Exercise :: If a line in the entries includes "updatedb", show that line.

Records supplied ::
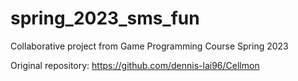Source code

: # spring_2023_sms_fun
Collaborative project from Game Programming Course Spring 2023

Original repository: https://github.com/dennis-lai96/Cellmon
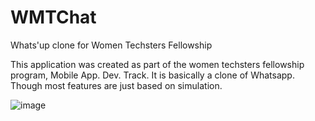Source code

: # WMTChat
Whats'up clone for Women Techsters Fellowship

This application was created as part of the women techsters fellowship program, Mobile App. Dev. Track. It is basically a clone of Whatsapp. Though most features are just based on simulation.

![image](https://user-images.githubusercontent.com/24944117/192510515-84a8015e-6407-4ab0-8506-dd4b28783d7d.png)
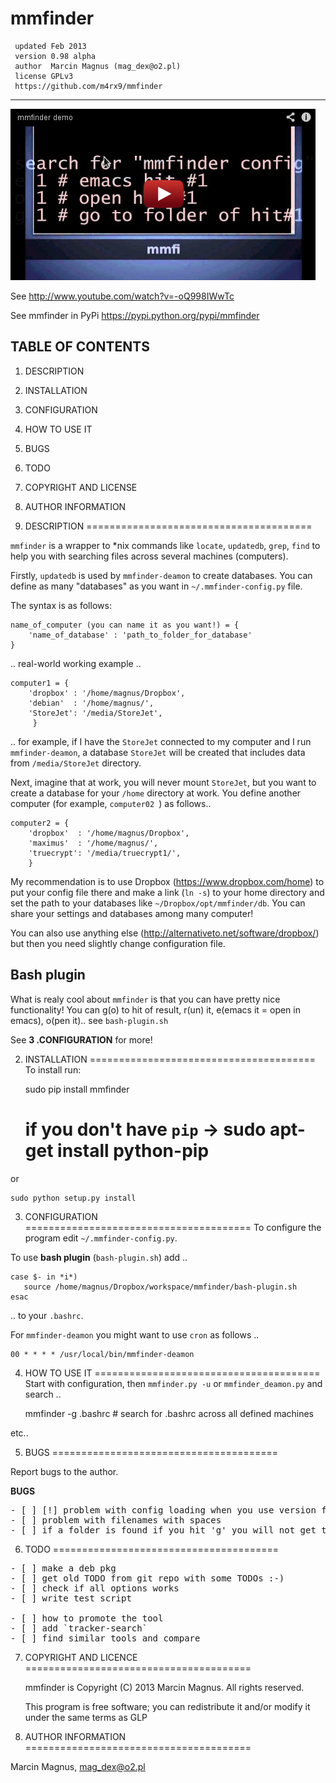 # mmfinder

     updated Feb 2013
     version 0.98 alpha
     author  Marcin Magnus (mag_dex@o2.pl) 
	 license GPLv3
     https://github.com/m4rx9/mmfinder

--------------------------------------------------------------------------------

<a href="http://www.youtube.com/embed/-oQ998IWwTc"><img src="demo.png"></a>

See http://www.youtube.com/watch?v=-oQ998IWwTc

See mmfinder in PyPi https://pypi.python.org/pypi/mmfinder

TABLE OF CONTENTS
-----------------

1. DESCRIPTION
2. INSTALLATION
3. CONFIGURATION
4. HOW TO USE IT
5. BUGS
6. TODO
7. COPYRIGHT AND LICENSE
8. AUTHOR INFORMATION

1. DESCRIPTION
=======================================

``mmfinder`` is a wrapper to *nix commands like ``locate``, ``updatedb``, ``grep``, ``find`` to help you with searching files across several machines (computers). 

Firstly, ``updatedb`` is used by ``mmfinder-deamon`` to create databases. You can define as many "databases" as you want in ``~/.mmfinder-config.py`` file.

The syntax is as follows:

	name_of_computer (you can name it as you want!) = {
		'name_of_database' : 'path_to_folder_for_database'
	}

.. real-world working example ..	

    computer1 = {
        'dropbox' : '/home/magnus/Dropbox',
        'debian'  : '/home/magnus/',
        'StoreJet': '/media/StoreJet',
         }

.. for example, if I have the ``StoreJet`` connected to my computer and I run ``mmfinder-deamon``, a database ``StoreJet`` will be created that includes data from ``/media/StoreJet`` directory.

Next, imagine that at work, you will never mount ``StoreJet``, but you want to create a database for your ``/home`` directory at work. You define another computer (for example, ``computer02 ``) as follows..

    computer2 = {
        'dropbox'  : '/home/magnus/Dropbox',
        'maximus'  : '/home/magnus/',
        'truecrypt': '/media/truecrypt1/',
        }

My recommendation is to use Dropbox (https://www.dropbox.com/home) to put your config file there and make a link (`ln -s`) to your home directory and set the path to your databases like `~/Dropbox/opt/mmfinder/db`. You can share your settings and databases among many computer!

You can also use anything else (http://alternativeto.net/software/dropbox/) but then you need slightly change configuration file.

## Bash plugin

What is realy cool about ``mmfinder`` is that you can have pretty nice functionality!
You can g(o) to hit of result, r(un) it, e(emacs it = open in emacs), o(pen it).. see ``bash-plugin.sh``

See **3 .CONFIGURATION** for more!

2. INSTALLATION
=======================================
To install run:

	sudo pip install mmfinder
	# if you don't have `pip` -> sudo apt-get install python-pip
	
or

	sudo python setup.py install
	
3. CONFIGURATION
=======================================
To configure the program edit ``~/.mmfinder-config.py``.

To use **bash plugin** (`bash-plugin.sh`) add ..

	case $- in *i*) 
       source /home/magnus/Dropbox/workspace/mmfinder/bash-plugin.sh
	esac
	
.. to your ``.bashrc``.

For ``mmfinder-deamon`` you might want to use ``cron`` as follows ..

    00 * * * * /usr/local/bin/mmfinder-deamon

4. HOW TO USE IT
=======================================
Start with configuration, then ``mmfinder.py -u`` or ``mmfinder_deamon.py`` and search ..

      mmfinder -g .bashrc # search for .bashrc across all defined machines

etc..

5. BUGS
=======================================

Report bugs to the author.

**BUGS**

<pre>
- [ ] [!] problem with config loading when you use version from github
- [ ] problem with filenames with spaces
- [ ] if a folder is found if you hit 'g' you will not get to the folder but to one folder up
</pre>

6. TODO
=======================================

<pre>
- [ ] make a deb pkg
- [ ] get old TODO from git repo with some TODOs :-)
- [ ] check if all options works
- [ ] write test script

- [ ] how to promote the tool
- [ ] add `tracker-search`
- [ ] find similar tools and compare
</pre>

7. COPYRIGHT AND LICENCE
=======================================

    mmfinder is Copyright (C) 2013 Marcin Magnus.  All rights reserved.
    
    This program is free software; you can redistribute it and/or modify it
    under the same terms as GLP

8. AUTHOR INFORMATION
=======================================

Marcin Magnus, mag_dex@o2.pl
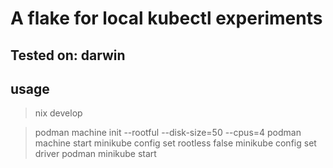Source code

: # A flake for local kubectl experiments

## Tested on: darwin

## usage

> nix develop

> podman machine init --rootful --disk-size=50 --cpus=4
> podman machine start
> minikube config set rootless false
> minikube config set driver podman
> minikube start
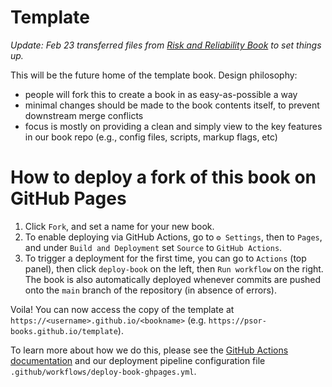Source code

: # Template

_Update: Feb 23 transferred files from [Risk and Reliability Book](https://gitlab.tudelft.nl/interactivetextbooks-citg/risk-and-reliability/) to set things up._

This will be the future home of the template book. Design philosophy:
- people will fork this to create a book in as easy-as-possible a way
- minimal changes should be made to the book contents itself, to prevent downstream merge conflicts
- focus is mostly on providing a clean and simply view to the key features in our book repo (e.g., config files, scripts, markup flags, etc)

# How to deploy a fork of this book on GitHub Pages

1. Click `Fork`, and set a name for your new book.
2. To enable deploying via GitHub Actions, go to `⚙ Settings`, then to `Pages`, and under `Build and Deployment` set `Source` to `GitHub Actions`.
3. To trigger a deployment for the first time, you can go to `Actions` (top panel), then click `deploy-book` on the left, then `Run workflow` on the right. The book is also automatically deployed whenever commits are pushed onto the `main` branch of the repository (in absence of errors).

Voila! You can now access the copy of the template at 
`https://<username>.github.io/<bookname>` (e.g. `https://psor-books.github.io/template`).

To learn more about how we do this, please see the [GitHub Actions documentation](https://docs.github.com/en/actions) and our deployment pipeline configuration file `.github/workflows/deploy-book-ghpages.yml`.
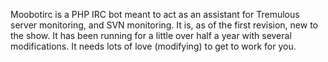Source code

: Moobotirc is a PHP IRC bot meant to act as an assistant for Tremulous server monitoring, and SVN monitoring. It is, as of the first revision, new to the show. It has been running for a little over half a year with several modifications. It needs lots of love (modifying) to get to work for you.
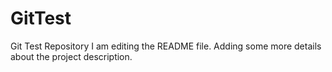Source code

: # GitTest
Git Test Repository
I am editing the README file. Adding some more details about the project description.
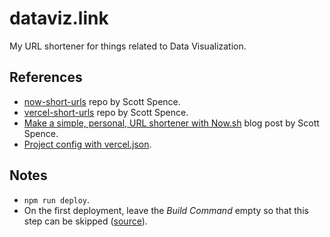 # dataviz.link

My URL shortener for things related to Data Visualization.

## References

- [now-short-urls](https://github.com/spences10/now-short-urls) repo by Scott Spence.
- [vercel-short-urls](https://github.com/spences10/vercel-short-urls) repo by Scott Spence.
- [Make a simple, personal, URL shortener with Now.sh](https://scottspence.com/posts/url-shortener-with-nowsh#redirects) blog post by Scott Spence.
- [Project config with vercel.json](https://vercel.com/docs/project-configuration).

## Notes

- `npm run deploy`.
- On the first deployment, leave the _Build Command_ empty so that this step can be skipped ([source](https://vercel.com/docs/concepts/deployments/build-step)).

Response ::
``mmfinder`` is a wrapper to *nix commands like ``locate``, ``updatedb``, ``grep``, ``find`` to help you with searching files across several machines (computers). 
Firstly, ``updatedb`` is used by ``mmfinder-deamon`` to create databases. You can define as many "databases" as you want in ``~/.mmfinder-config.py`` file.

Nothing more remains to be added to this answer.